Problem
Only the lines from the first line of the data through the line containing "pages at https://lindgrenba.github.io/portfolio/index.html." belong in the answer, transcribed exactly; pictures do not.

Stored data entries
□ □ □ □ □ □ □
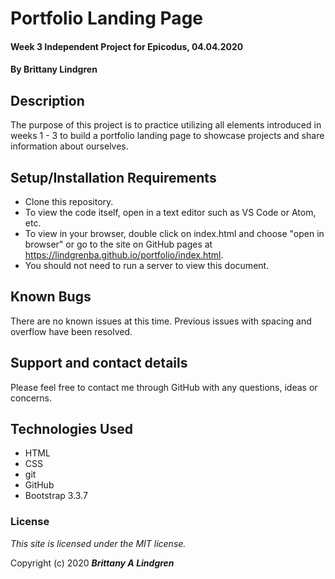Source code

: # Portfolio Landing Page

#### Week 3 Independent Project for Epicodus, 04.04.2020

#### By Brittany Lindgren

## Description

The purpose of this project is to practice utilizing all elements introduced in weeks 1 - 3 to build a portfolio landing page to showcase projects and share information about ourselves.

## Setup/Installation Requirements

* Clone this repository.
* To view the code itself, open in a text editor such as VS Code or Atom, etc.
* To view in your browser, double click on index.html and choose "open in browser" or go to the site on GitHub pages at https://lindgrenba.github.io/portfolio/index.html.
* You should not need to run a server to view this document.

## Known Bugs

There are no known issues at this time. Previous issues with spacing and overflow have been resolved.

## Support and contact details

Please feel free to contact me through GitHub with any questions, ideas or concerns.

## Technologies Used

* HTML
* CSS
* git
* GitHub
* Bootstrap 3.3.7

### License

*This site is licensed under the MIT license.*

Copyright (c) 2020 **_Brittany A Lindgren_**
□ □ □ □ □ □ □
Expected output
Source code

: # Portfolio Landing Page

#### Week 3 Independent Project for Epicodus, 04.04.2020

#### By Brittany Lindgren

## Description

The purpose of this project is to practice utilizing all elements introduced in weeks 1 - 3 to build a portfolio landing page to showcase projects and share information about ourselves.

## Setup/Installation Requirements

* Clone this repository.
* To view the code itself, open in a text editor such as VS Code or Atom, etc.
* To view in your browser, double click on index.html and choose "open in browser" or go to the site on GitHub pages at https://lindgrenba.github.io/portfolio/index.html.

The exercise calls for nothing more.